WHAT THE TASK REQUIRES: Among the entries below, find the lines with the word "unusually" and copy them.

Saved entries:
—————

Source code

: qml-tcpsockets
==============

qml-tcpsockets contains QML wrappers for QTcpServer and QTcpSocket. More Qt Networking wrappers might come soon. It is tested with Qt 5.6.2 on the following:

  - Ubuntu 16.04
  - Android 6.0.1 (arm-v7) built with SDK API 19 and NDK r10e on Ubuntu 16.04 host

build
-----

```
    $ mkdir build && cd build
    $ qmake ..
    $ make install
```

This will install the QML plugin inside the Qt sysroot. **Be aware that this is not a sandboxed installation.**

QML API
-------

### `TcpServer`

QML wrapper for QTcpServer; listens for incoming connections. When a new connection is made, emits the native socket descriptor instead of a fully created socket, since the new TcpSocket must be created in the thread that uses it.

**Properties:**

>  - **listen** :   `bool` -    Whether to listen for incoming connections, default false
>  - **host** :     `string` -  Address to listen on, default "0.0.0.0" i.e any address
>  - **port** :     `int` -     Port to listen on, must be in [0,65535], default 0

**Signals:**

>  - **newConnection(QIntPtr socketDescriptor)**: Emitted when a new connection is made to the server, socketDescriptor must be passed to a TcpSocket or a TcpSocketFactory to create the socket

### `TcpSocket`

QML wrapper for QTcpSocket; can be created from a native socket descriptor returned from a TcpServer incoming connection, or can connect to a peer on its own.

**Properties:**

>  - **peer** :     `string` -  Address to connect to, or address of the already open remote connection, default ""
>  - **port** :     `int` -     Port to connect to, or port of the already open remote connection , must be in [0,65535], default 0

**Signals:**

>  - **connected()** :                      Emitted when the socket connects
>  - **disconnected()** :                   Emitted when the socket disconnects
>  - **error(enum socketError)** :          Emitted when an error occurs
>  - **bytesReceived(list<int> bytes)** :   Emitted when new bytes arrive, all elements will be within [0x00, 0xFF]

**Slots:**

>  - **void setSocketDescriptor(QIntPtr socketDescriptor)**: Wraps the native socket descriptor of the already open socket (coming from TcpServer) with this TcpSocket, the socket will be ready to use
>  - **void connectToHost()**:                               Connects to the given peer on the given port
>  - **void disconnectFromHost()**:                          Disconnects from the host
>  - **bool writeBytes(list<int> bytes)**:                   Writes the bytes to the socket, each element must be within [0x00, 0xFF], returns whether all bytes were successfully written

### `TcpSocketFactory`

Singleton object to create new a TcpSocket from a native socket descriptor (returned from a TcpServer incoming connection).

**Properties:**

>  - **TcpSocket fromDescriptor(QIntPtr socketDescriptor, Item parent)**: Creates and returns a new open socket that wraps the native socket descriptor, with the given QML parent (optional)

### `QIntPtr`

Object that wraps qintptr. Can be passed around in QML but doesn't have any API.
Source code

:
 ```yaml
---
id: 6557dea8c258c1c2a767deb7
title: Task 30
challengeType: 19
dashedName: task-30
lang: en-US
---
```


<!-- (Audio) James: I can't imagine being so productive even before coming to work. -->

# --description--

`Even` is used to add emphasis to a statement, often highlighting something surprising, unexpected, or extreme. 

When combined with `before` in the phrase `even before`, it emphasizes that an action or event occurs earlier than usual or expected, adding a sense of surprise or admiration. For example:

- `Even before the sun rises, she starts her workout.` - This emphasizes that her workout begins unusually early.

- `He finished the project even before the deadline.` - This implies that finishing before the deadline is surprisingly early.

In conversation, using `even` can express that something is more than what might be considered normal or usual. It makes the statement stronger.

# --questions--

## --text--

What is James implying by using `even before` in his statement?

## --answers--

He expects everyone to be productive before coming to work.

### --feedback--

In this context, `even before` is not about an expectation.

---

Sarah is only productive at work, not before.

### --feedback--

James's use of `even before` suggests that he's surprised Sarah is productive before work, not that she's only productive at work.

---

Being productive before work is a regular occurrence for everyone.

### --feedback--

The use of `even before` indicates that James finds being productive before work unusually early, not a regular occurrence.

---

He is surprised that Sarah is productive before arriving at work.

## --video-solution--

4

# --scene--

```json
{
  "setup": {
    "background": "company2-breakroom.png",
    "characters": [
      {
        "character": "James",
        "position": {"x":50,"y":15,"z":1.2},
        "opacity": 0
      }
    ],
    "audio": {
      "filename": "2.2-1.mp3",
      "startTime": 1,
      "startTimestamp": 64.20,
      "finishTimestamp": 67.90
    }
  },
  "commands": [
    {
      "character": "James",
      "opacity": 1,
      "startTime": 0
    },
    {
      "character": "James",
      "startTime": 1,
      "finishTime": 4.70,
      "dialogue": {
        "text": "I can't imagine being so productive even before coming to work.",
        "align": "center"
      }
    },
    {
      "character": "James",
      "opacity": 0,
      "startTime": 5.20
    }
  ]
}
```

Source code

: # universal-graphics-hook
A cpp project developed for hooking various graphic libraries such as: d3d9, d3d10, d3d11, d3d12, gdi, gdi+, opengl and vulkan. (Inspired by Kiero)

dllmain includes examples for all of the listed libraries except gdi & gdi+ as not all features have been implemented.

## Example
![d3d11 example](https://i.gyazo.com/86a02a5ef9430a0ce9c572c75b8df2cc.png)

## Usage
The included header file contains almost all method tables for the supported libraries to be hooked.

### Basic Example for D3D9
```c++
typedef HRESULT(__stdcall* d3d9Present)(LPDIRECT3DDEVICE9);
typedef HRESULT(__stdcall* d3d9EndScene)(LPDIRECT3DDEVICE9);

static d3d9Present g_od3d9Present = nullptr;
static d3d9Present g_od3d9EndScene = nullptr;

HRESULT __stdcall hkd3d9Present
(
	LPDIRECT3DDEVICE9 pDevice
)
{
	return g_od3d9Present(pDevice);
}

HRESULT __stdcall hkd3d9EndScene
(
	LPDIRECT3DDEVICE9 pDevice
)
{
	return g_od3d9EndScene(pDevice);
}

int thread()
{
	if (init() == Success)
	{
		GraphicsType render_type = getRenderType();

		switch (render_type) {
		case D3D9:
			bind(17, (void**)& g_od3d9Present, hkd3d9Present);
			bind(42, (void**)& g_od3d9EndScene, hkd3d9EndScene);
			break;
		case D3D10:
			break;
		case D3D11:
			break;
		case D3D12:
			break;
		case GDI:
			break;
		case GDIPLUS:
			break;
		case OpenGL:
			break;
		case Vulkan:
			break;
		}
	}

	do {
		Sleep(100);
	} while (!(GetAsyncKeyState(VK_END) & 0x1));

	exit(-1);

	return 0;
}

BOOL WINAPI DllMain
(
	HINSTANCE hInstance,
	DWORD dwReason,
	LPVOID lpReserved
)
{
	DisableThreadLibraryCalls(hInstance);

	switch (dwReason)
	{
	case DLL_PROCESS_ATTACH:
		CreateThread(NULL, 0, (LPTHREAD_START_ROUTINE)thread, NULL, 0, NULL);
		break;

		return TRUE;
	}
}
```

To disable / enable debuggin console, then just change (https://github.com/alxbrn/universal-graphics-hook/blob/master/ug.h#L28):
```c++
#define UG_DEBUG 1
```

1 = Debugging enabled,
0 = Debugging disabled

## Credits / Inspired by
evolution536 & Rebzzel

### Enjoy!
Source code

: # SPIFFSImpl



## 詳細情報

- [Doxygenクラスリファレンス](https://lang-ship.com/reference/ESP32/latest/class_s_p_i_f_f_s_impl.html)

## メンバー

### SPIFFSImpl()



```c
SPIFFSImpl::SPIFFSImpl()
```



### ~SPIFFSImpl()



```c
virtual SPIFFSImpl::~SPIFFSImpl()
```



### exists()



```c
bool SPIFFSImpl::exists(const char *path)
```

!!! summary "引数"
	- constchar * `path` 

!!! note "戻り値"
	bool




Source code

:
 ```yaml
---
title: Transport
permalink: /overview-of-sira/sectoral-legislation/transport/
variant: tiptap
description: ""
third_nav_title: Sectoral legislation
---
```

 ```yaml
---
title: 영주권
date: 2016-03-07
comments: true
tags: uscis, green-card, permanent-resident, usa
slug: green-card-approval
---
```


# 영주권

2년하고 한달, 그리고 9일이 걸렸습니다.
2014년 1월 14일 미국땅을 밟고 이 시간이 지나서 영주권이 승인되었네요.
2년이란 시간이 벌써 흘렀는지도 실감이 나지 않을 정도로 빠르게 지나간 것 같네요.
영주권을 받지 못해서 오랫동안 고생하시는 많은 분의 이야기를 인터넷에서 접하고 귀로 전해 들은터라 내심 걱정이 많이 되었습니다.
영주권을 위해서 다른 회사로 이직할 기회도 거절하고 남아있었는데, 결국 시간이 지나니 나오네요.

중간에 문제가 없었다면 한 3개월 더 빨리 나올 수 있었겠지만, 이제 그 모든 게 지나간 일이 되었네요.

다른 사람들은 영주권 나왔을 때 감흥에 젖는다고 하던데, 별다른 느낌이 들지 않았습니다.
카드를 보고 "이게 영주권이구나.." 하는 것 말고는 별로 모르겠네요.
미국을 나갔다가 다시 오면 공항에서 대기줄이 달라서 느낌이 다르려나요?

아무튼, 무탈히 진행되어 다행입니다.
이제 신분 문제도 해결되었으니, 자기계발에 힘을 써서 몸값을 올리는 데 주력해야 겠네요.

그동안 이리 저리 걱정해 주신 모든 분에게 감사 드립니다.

—————

WRITTEN RESPONSE:
- `Even before the sun rises, she starts her workout.` - This emphasizes that her workout begins unusually early.
The use of `even before` indicates that James finds being productive before work unusually early, not a regular occurrence.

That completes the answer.